David Blunkett, the former home secretary, is poised to make a swift return to the Cabinet in a reshuffle already being planned by Tony Blair to follow a Labour victory in Thursday's general election.

The Telegraph has learnt that the Prime Minister's proposed changes reflect his determination to stamp his personal authority on his government as he begins what he has pledged will be his final term in office.

 
David Blunkett
David Blunkett could soon be returning to the Cabinet

This includes a powerful "enforcer" role at the Cabinet Office for Mr Blunkett. He will be charged with driving through planned reforms of the public services and playing a leading role in fighting next year's referendum on the European Union's constitution.
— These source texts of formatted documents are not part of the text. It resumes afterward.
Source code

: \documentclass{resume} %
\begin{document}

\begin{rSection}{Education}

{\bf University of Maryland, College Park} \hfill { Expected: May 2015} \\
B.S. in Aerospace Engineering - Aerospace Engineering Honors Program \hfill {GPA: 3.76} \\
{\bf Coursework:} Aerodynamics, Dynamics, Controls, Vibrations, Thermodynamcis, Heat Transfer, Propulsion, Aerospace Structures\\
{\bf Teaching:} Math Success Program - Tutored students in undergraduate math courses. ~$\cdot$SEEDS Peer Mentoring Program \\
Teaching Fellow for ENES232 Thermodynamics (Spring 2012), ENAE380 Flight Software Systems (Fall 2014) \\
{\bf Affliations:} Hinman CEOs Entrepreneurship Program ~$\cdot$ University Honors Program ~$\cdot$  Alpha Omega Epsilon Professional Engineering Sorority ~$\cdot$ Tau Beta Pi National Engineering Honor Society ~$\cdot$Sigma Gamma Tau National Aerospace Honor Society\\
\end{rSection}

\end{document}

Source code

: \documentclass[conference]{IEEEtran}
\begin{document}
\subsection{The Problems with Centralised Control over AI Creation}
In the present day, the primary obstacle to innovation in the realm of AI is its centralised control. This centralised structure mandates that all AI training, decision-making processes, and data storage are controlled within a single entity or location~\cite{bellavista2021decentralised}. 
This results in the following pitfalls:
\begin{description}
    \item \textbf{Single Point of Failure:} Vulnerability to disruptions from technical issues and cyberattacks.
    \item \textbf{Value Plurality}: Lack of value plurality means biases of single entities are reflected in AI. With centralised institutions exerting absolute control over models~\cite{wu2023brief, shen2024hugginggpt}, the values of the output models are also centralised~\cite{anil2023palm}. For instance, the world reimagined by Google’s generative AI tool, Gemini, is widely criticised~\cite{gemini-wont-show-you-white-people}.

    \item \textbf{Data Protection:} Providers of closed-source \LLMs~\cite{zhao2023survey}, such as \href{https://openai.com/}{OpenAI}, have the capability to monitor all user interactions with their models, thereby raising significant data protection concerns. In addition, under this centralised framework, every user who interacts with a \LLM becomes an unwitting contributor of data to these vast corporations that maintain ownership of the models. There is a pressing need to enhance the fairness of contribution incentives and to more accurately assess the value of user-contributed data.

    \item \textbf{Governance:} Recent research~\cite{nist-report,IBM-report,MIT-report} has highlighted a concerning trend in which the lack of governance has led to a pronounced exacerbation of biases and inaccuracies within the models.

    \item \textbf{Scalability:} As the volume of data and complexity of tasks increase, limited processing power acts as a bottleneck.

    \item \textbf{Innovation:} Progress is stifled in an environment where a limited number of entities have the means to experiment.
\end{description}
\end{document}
Other carefully planned moves, according to Mr Blair's closest confidants, include promoting John Reid, the Health Secretary, to Foreign Secretary in place of Jack Straw. Mr Straw is likely to be demoted but to remain in the Cabinet.

 
Election

Alan Milburn, who returned to the political front line last year to head Labour's election campaign, is likely to be rewarded with the post of Trade and Industry Secretary, currently held by Patricia Hewitt.
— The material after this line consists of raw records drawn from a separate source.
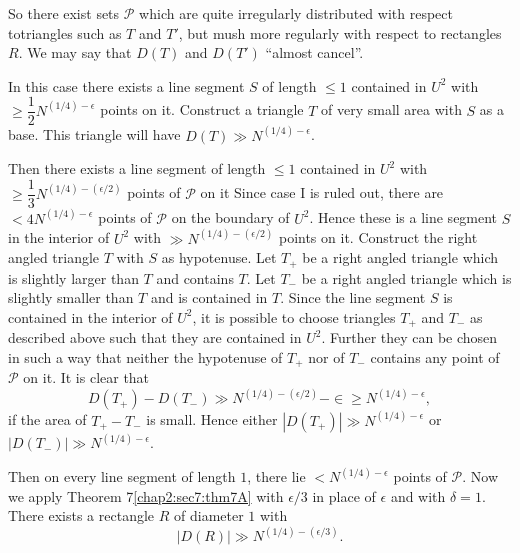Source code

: So there exist sets $\mathscr{P}$ which are quite irregularly distributed with respect to\pageoriginale triangles such as $T$ and $T'$, but mush more regularly with respect to rectangles $R$. We may say that $D(T)$ and $D(T')$ ``almost cancel''.

\medskip
{}

\medskip
{}

In this case there exists a line segment $S$ of length $\leq 1$ contained in $U^{2}$ with $\geq \dfrac{1}{2} N^{(1/4)-\epsilon}$ points on it. Construct a triangle $T$ of very small area with $S$ as a base. This triangle will have $D(T) \gg N^{(1/4)-\epsilon}$.

\medskip
{}

Then there exists a line segment of length $\leq 1$ contained in $U^{2}$ with $\geq \dfrac{1}{3} N^{(1/4)-(\epsilon/2)}$ points of $\mathscr{P}$ on it Since case I is ruled out, there are $< 4N^{(1/4)-\epsilon}$ points of $\mathscr{P}$ on the boundary of $U^{2}$. Hence these is a line segment $S$ in the interior of $U^{2}$ with $\gg N^{(1/4)-(\epsilon/2)}$ points on it. Construct the right angled triangle $T$ with $S$ as hypotenuse. Let $T_+$ be a right angled triangle which is slightly larger than $T$ and contains $T$. Let $T_{-}$ be a right angled triangle which is slightly smaller than $T$ and is contained in $T$. Since the line segment $S$ is contained in the interior of $U^{2}$, it is possible to choose triangles $T_{+}$ and $T_{-}$ as described above such that they are contained in $U^{2}$. Further they can be chosen in such a way that neither the hypotenuse of $T_{+}$ nor of $T_{-}$ contains any point of $\mathscr{P}$ on it. It is clear that
$$
D(T_{+}) - D(T_{-}) \gg N^{(1/4)-(\epsilon/2)} - \in \geq N^{(1/4)-\epsilon},
$$
if the area of $T_{+} - T_{-}$ is small. Hence either $|D(T_{+})| \gg N^{(1/4)-\epsilon}$ or $|D(T_{-})| \gg N^{(1/4)-\epsilon}$.

\medskip
{}\pageoriginale Then on every line segment of length $1$, there lie $< N^{(1/4)-\epsilon}$ points of $\mathscr{P}$. Now we apply Theorem 7\ref{chap2:sec7:thm7A} with $\epsilon/3$ in place of $\epsilon$ and with $\delta = 1$. There exists a rectangle $R$ of diameter $1$ with
$$
|D(R)| \gg N^{(1/4)-(\epsilon/3)}.
$$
However, he is unlikely to see the job as ideal, since it could to lead to renewed tensions with Gordon Brown, his long-time political foe. Mr Blair has already publicly pledged that Mr Brown will carry on as Chancellor given a Labour win.

Details of the planned reshuffle - in which leading supporters of the Prime Minister are given the top jobs - suggest that Mr Blair is confident of securing a comfortable victory this week, despite his public warnings that Labour could be defeated.

This newspaper understands from key allies of the Prime Minister that Tessa Jowell, the Culture Secretary, is Mr Blair's choice to replace Mr Reid at the Department of Health.

Stephen Byers, who resigned as Transport Secretary in 2002 after a string of scandals in his department, is expecting to return to the government.

"The new Cabinet looks as if it will be unremittingly New Labour," said a close colleague of the Prime Minister.

Mr Blair is understood to have been given room for manoeuvre by Geoff Hoon, the Defence Secretary, who has indicated his wish to leave the Government. His job is likely to be filled by Alistair Darling, the Transport Secretary.

The planned changes will mean that neither Mr Straw nor Mr Hoon, the two cabinet ministers who played the key roles in the Iraq war, will remain in their jobs.

Charles Clarke, the Home Secretary, and Ruth Kelly, the Education Secretary, both of whom got their posts after Mr Blunkett resigned in December, are expected to remain at their departments.

The proposed changes - some of which could yet fall victim to Mr Blair's habit of "bungling" reshuffles - appear to provide further evidence that the Prime Minister sees his next big political battle as the EU referendum expected next year. The key departmental roles in the campaign for a "Yes" vote will be the Foreign Office and the Cabinet Office, where Mr Blair plans to place two of his strongest political supporters, Mr Reid and Mr Blunkett.

Mr Reid - whose wife, Carine Adler, is Jewish - was an early member of Labour Friends of Israel. He is seen within his party as a foreign policy expert and recently gave an interview to the French newspaper, La Tribune, on the National Health Service.

The decision likely to provoke the strongest reaction, however, would be the return of Mr Blunkett, less than five months after he resigned.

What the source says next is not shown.